An Open Cylindrical Tank of Acid....

[The-Mad-Lisper]

Homework Statement

An open cylindrical tank of acid rests at the edge of a table $2.20\cdot 10^0\ m$ above the floor of the chemistry lab. If this tank springs a small hole in the side at its base, how far from the foot of the table will the acid hit the floor if the acid in the tank is $7.00\cdot10^{-1}\ m$ deep?
Let $\rho$ be the mass density of acid, $g$ be the acceleration of gravity, $h_{tank}$ be the depth of the tank, and $h_0$ the height of the base of the tank.

Homework Equations

$p_1+\rho g y_1+\frac{1}{2}\rho {v_1}^2=p_2+\rho g y_2+\frac{1}{2}\rho {v_2}^2$ (Bernoulli's Equation)

The Attempt at a Solution

$\Delta x = vt$

$\frac{1}{2}gt^2=h_0$
$t^2=\frac{2h_0}{g}$
$t=\sqrt{\frac{2h_0}{g}}$

$\rho g h_{tank}=\frac{1}{2}\rho v^2$
$gh_{tank}=\frac{1}{2}v^2$
$v^2=2gh_{tank}$
$v=\sqrt{2gh_{tank}}$

$\Delta x=\sqrt{gh_{tank}} \sqrt{\frac{2h_0}{g}}$
$\Delta x=\sqrt{\frac{2gh_{tank}h_0}{g}}$
$\Delta x=\sqrt{2h_{tank}h_0}$
$\Delta x=\sqrt{2\cdot 7.00\cdot 10^{-1}\ m\cdot 2.20\cdot 10^0\ m}$
$\Delta x=\sqrt{3.08\cdot 10^0\ m^2}$
$\Delta x = 1.75\cdot 10^0\ m$

Unfortunately, $1.75\ m$ is not the correct answer. Perhaps I am not setting up Bernoulli's equation correctly for this problem.

 

[SteamKing]

Homework Statement

An open cylindrical tank of acid rests at the edge of a table $2.20\cdot 10^0\ m$ above the floor of the chemistry lab. If this tank springs a small hole in the side at its base, how far from the foot of the table will the acid hit the floor if the acid in the tank is $7.00\cdot10^{-1}\ m$ deep?
Let $\rho$ be the mass density of acid, $g$ be the acceleration of gravity, $h_{tank}$ be the depth of the tank, and $h_0$ the height of the base of the tank.

Homework Equations

$p_1+\rho g y_1+\frac{1}{2}\rho {v_1}^2=p_2+\rho g y_2+\frac{1}{2}\rho {v_2}^2$ (Bernoulli's Equation)

The Attempt at a Solution

$\Delta x = vt$

$\frac{1}{2}gt^2=h_0$
$t^2=\frac{2h_0}{g}$
$t=\sqrt{\frac{2h_0}{g}}$

$\rho g h_{tank}=\frac{1}{2}\rho v^2$
$gh_{tank}=\frac{1}{2}v^2$
$v^2=2gh_{tank}$
$v=\sqrt{2gh_{tank}}$

$\Delta x=\sqrt{gh_{tank}} \sqrt{\frac{2h_0}{g}}$
$\Delta x=\sqrt{\frac{2gh_{tank}h_0}{g}}$
$\Delta x=\sqrt{2h_{tank}h_0}$
$\Delta x=\sqrt{2\cdot 7.00\cdot 10^{-1}\ m\cdot 2.20\cdot 10^0\ m}$
$\Delta x=\sqrt{3.08\cdot 10^0\ m^2}$
$\Delta x = 1.75\cdot 10^0\ m$

Unfortunately, $1.75\ m$ is not the correct answer. Perhaps I am not setting up Bernoulli's equation correctly for this problem.

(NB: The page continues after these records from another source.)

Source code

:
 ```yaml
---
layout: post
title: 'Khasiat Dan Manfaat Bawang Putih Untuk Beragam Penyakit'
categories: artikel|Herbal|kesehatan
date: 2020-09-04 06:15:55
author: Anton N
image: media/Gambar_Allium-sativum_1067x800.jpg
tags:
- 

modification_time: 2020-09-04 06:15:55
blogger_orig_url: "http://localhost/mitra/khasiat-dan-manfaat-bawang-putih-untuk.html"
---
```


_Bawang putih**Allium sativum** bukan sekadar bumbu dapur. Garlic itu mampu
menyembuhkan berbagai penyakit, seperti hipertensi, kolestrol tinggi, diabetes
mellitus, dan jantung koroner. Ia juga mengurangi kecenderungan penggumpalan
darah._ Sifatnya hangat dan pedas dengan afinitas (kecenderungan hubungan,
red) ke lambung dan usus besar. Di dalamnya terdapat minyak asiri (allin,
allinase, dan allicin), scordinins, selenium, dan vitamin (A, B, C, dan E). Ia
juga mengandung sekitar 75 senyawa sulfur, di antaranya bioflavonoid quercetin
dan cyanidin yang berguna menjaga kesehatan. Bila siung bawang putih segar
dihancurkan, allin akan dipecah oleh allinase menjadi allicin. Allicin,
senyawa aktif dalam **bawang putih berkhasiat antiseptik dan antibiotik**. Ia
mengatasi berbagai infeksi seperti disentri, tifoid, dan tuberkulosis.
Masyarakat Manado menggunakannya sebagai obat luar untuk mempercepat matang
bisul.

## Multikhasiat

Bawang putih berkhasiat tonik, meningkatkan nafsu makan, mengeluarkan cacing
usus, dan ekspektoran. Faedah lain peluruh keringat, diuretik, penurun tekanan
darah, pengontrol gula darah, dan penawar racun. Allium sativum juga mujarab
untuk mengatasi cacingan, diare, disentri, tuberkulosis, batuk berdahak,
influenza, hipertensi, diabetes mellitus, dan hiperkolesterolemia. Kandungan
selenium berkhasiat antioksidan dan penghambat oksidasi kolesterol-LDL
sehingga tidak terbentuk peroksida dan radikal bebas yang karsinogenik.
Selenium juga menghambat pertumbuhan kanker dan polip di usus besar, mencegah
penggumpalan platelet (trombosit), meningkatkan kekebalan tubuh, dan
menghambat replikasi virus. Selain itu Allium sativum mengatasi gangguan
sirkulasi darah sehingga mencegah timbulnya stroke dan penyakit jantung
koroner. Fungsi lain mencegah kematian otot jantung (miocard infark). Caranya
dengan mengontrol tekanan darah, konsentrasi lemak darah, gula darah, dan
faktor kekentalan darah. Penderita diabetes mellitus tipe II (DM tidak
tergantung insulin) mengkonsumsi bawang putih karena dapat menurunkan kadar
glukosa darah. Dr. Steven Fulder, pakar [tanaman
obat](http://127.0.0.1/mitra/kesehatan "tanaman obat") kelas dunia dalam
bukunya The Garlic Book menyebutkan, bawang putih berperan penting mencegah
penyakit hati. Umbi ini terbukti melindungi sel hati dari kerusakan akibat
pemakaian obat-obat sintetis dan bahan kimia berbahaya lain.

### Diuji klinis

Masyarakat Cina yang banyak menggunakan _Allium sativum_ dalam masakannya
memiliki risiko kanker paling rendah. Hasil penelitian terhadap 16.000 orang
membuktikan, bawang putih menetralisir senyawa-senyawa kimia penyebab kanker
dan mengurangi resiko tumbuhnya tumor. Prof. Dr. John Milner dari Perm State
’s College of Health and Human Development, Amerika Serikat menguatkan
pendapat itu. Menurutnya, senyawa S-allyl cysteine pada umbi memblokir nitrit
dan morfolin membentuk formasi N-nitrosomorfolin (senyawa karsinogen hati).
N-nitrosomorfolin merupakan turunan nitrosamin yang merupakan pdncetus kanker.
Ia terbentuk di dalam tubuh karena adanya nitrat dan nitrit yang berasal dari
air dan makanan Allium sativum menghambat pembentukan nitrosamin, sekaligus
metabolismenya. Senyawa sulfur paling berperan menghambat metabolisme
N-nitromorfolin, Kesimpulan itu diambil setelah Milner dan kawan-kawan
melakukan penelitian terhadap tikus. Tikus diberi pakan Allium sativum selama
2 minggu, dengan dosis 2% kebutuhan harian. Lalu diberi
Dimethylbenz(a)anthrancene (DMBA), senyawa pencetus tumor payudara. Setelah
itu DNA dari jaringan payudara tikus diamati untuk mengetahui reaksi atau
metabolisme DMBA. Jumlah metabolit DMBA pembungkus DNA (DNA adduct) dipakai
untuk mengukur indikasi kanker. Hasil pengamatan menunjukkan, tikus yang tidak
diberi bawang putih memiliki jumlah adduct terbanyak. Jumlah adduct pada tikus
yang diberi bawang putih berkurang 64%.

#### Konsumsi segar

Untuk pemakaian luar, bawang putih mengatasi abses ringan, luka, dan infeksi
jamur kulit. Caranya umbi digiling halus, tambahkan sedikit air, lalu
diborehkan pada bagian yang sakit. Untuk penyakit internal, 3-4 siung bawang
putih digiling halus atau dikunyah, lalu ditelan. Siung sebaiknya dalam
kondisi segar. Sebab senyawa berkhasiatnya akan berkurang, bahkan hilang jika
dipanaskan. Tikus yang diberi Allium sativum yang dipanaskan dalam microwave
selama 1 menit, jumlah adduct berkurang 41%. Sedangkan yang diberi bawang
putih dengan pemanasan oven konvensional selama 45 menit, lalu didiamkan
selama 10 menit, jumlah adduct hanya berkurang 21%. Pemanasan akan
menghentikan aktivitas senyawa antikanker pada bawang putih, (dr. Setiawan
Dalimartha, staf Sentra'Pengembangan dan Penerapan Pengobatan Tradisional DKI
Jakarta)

No, the problem is not with the Bernoulli equation.

You have:

$t=\sqrt{\frac{2h_0}{g}}$

and

$v=\sqrt{2gh_{tank}}$

when you combine these two equations:

$\Delta x=\sqrt{gh_{tank}} \sqrt{\frac{2h_0}{g}}$

you dropped one of the factors of 2 under the radical sign for some reason.